*** Opening Information provided ***

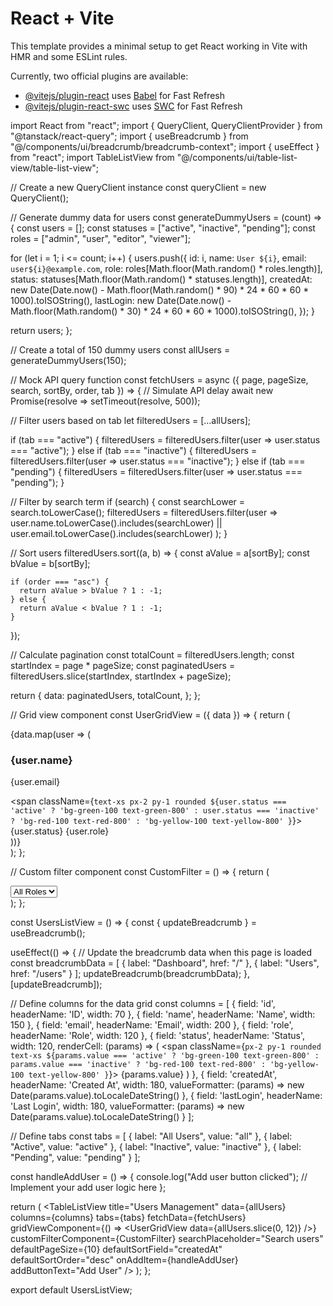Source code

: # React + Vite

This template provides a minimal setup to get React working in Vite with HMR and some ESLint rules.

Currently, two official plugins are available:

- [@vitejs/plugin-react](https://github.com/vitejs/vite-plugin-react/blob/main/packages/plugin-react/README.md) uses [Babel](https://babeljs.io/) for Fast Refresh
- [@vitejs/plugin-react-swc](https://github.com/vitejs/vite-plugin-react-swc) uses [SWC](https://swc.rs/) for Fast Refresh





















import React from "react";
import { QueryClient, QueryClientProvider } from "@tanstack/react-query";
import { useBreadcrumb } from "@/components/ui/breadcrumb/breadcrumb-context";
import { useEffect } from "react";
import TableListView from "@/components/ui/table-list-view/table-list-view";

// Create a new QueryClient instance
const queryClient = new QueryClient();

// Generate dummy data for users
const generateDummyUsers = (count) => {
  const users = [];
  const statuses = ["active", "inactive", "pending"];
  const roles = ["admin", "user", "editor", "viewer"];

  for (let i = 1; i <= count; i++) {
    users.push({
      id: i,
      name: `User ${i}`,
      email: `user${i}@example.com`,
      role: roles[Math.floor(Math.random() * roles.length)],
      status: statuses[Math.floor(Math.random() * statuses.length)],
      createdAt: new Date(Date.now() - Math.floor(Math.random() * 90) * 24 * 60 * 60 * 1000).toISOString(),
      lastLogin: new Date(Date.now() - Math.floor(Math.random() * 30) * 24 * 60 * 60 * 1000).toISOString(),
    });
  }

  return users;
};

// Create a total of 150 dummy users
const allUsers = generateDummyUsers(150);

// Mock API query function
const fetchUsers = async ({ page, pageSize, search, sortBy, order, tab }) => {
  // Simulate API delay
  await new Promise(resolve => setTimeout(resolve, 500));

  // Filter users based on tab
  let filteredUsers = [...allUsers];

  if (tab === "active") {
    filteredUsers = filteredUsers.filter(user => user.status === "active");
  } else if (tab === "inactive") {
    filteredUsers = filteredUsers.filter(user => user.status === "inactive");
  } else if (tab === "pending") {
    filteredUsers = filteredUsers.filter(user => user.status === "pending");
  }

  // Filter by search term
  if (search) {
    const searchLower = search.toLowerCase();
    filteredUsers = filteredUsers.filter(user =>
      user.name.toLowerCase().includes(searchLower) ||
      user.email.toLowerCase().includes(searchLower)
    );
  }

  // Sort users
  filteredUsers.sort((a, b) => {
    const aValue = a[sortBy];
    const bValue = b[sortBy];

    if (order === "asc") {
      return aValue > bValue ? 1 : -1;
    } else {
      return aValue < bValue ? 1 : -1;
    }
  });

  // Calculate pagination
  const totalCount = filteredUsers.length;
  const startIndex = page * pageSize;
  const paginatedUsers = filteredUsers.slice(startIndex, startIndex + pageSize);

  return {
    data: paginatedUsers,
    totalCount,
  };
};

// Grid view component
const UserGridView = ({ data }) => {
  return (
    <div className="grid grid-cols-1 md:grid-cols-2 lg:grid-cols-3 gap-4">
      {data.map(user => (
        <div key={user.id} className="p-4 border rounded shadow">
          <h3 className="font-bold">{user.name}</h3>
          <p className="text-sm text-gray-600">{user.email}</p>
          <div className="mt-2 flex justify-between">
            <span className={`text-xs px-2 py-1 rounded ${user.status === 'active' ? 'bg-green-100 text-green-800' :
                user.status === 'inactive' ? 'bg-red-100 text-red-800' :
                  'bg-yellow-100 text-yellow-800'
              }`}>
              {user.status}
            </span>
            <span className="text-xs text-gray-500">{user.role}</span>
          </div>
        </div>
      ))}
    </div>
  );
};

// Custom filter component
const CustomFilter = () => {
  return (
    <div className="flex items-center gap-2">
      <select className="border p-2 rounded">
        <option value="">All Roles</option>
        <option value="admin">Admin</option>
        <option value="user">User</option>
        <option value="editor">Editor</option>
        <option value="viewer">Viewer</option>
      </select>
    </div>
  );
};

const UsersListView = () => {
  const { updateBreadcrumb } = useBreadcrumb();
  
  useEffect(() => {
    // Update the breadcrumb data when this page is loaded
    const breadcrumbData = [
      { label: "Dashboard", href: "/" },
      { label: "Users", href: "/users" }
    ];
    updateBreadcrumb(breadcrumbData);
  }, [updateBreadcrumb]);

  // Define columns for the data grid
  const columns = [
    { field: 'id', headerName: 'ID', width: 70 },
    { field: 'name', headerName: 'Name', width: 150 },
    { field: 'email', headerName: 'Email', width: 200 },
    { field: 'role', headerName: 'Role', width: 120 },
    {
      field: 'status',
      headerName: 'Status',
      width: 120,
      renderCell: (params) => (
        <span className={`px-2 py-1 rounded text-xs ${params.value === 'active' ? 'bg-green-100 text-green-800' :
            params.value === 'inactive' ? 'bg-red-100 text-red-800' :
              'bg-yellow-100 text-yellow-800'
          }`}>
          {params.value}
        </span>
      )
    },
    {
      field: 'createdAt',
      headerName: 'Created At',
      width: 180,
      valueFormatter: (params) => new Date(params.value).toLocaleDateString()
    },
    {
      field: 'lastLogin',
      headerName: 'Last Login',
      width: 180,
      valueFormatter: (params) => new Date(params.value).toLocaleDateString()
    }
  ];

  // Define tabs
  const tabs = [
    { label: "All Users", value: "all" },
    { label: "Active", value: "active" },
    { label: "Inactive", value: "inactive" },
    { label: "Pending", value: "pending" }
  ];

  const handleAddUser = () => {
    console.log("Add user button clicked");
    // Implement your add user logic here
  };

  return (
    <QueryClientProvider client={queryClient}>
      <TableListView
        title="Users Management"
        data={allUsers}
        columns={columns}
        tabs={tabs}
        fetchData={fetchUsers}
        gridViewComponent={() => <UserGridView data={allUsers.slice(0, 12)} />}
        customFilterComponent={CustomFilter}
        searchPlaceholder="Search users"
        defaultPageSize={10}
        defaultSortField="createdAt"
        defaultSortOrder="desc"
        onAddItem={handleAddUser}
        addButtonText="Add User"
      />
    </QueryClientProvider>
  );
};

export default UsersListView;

*** Closing Information provided ***

Try it
The data above must be given back verbatim, minus its images.

Result
Source code

: # React + Vite

This template provides a minimal setup to get React working in Vite with HMR and some ESLint rules.

Currently, two official plugins are available:

- [@vitejs/plugin-react](https://github.com/vitejs/vite-plugin-react/blob/main/packages/plugin-react/README.md) uses [Babel](https://babeljs.io/) for Fast Refresh
- [@vitejs/plugin-react-swc](https://github.com/vitejs/vite-plugin-react-swc) uses [SWC](https://swc.rs/) for Fast Refresh





















import React from "react";
import { QueryClient, QueryClientProvider } from "@tanstack/react-query";
import { useBreadcrumb } from "@/components/ui/breadcrumb/breadcrumb-context";
import { useEffect } from "react";
import TableListView from "@/components/ui/table-list-view/table-list-view";

// Create a new QueryClient instance
const queryClient = new QueryClient();

// Generate dummy data for users
const generateDummyUsers = (count) => {
  const users = [];
  const statuses = ["active", "inactive", "pending"];
  const roles = ["admin", "user", "editor", "viewer"];

  for (let i = 1; i <= count; i++) {
    users.push({
      id: i,
      name: `User ${i}`,
      email: `user${i}@example.com`,
      role: roles[Math.floor(Math.random() * roles.length)],
      status: statuses[Math.floor(Math.random() * statuses.length)],
      createdAt: new Date(Date.now() - Math.floor(Math.random() * 90) * 24 * 60 * 60 * 1000).toISOString(),
      lastLogin: new Date(Date.now() - Math.floor(Math.random() * 30) * 24 * 60 * 60 * 1000).toISOString(),
    });
  }

  return users;
};

// Create a total of 150 dummy users
const allUsers = generateDummyUsers(150);

// Mock API query function
const fetchUsers = async ({ page, pageSize, search, sortBy, order, tab }) => {
  // Simulate API delay
  await new Promise(resolve => setTimeout(resolve, 500));

  // Filter users based on tab
  let filteredUsers = [...allUsers];

  if (tab === "active") {
    filteredUsers = filteredUsers.filter(user => user.status === "active");
  } else if (tab === "inactive") {
    filteredUsers = filteredUsers.filter(user => user.status === "inactive");
  } else if (tab === "pending") {
    filteredUsers = filteredUsers.filter(user => user.status === "pending");
  }

  // Filter by search term
  if (search) {
    const searchLower = search.toLowerCase();
    filteredUsers = filteredUsers.filter(user =>
      user.name.toLowerCase().includes(searchLower) ||
      user.email.toLowerCase().includes(searchLower)
    );
  }

  // Sort users
  filteredUsers.sort((a, b) => {
    const aValue = a[sortBy];
    const bValue = b[sortBy];

    if (order === "asc") {
      return aValue > bValue ? 1 : -1;
    } else {
      return aValue < bValue ? 1 : -1;
    }
  });

  // Calculate pagination
  const totalCount = filteredUsers.length;
  const startIndex = page * pageSize;
  const paginatedUsers = filteredUsers.slice(startIndex, startIndex + pageSize);

  return {
    data: paginatedUsers,
    totalCount,
  };
};

// Grid view component
const UserGridView = ({ data }) => {
  return (
    <div className="grid grid-cols-1 md:grid-cols-2 lg:grid-cols-3 gap-4">
      {data.map(user => (
        <div key={user.id} className="p-4 border rounded shadow">
          <h3 className="font-bold">{user.name}</h3>
          <p className="text-sm text-gray-600">{user.email}</p>
          <div className="mt-2 flex justify-between">
            <span className={`text-xs px-2 py-1 rounded ${user.status === 'active' ? 'bg-green-100 text-green-800' :
                user.status === 'inactive' ? 'bg-red-100 text-red-800' :
                  'bg-yellow-100 text-yellow-800'
              }`}>
              {user.status}
            </span>
            <span className="text-xs text-gray-500">{user.role}</span>
          </div>
        </div>
      ))}
    </div>
  );
};

// Custom filter component
const CustomFilter = () => {
  return (
    <div className="flex items-center gap-2">
      <select className="border p-2 rounded">
        <option value="">All Roles</option>
        <option value="admin">Admin</option>
        <option value="user">User</option>
        <option value="editor">Editor</option>
        <option value="viewer">Viewer</option>
      </select>
    </div>
  );
};

const UsersListView = () => {
  const { updateBreadcrumb } = useBreadcrumb();
  
  useEffect(() => {
    // Update the breadcrumb data when this page is loaded
    const breadcrumbData = [
      { label: "Dashboard", href: "/" },
      { label: "Users", href: "/users" }
    ];
    updateBreadcrumb(breadcrumbData);
  }, [updateBreadcrumb]);

  // Define columns for the data grid
  const columns = [
    { field: 'id', headerName: 'ID', width: 70 },
    { field: 'name', headerName: 'Name', width: 150 },
    { field: 'email', headerName: 'Email', width: 200 },
    { field: 'role', headerName: 'Role', width: 120 },
    {
      field: 'status',
      headerName: 'Status',
      width: 120,
      renderCell: (params) => (
        <span className={`px-2 py-1 rounded text-xs ${params.value === 'active' ? 'bg-green-100 text-green-800' :
            params.value === 'inactive' ? 'bg-red-100 text-red-800' :
              'bg-yellow-100 text-yellow-800'
          }`}>
          {params.value}
        </span>
      )
    },
    {
      field: 'createdAt',
      headerName: 'Created At',
      width: 180,
      valueFormatter: (params) => new Date(params.value).toLocaleDateString()
    },
    {
      field: 'lastLogin',
      headerName: 'Last Login',
      width: 180,
      valueFormatter: (params) => new Date(params.value).toLocaleDateString()
    }
  ];

  // Define tabs
  const tabs = [
    { label: "All Users", value: "all" },
    { label: "Active", value: "active" },
    { label: "Inactive", value: "inactive" },
    { label: "Pending", value: "pending" }
  ];

  const handleAddUser = () => {
    console.log("Add user button clicked");
    // Implement your add user logic here
  };

  return (
    <QueryClientProvider client={queryClient}>
      <TableListView
        title="Users Management"
        data={allUsers}
        columns={columns}
        tabs={tabs}
        fetchData={fetchUsers}
        gridViewComponent={() => <UserGridView data={allUsers.slice(0, 12)} />}
        customFilterComponent={CustomFilter}
        searchPlaceholder="Search users"
        defaultPageSize={10}
        defaultSortField="createdAt"
        defaultSortOrder="desc"
        onAddItem={handleAddUser}
        addButtonText="Add User"
      />
    </QueryClientProvider>
  );
};

export default UsersListView;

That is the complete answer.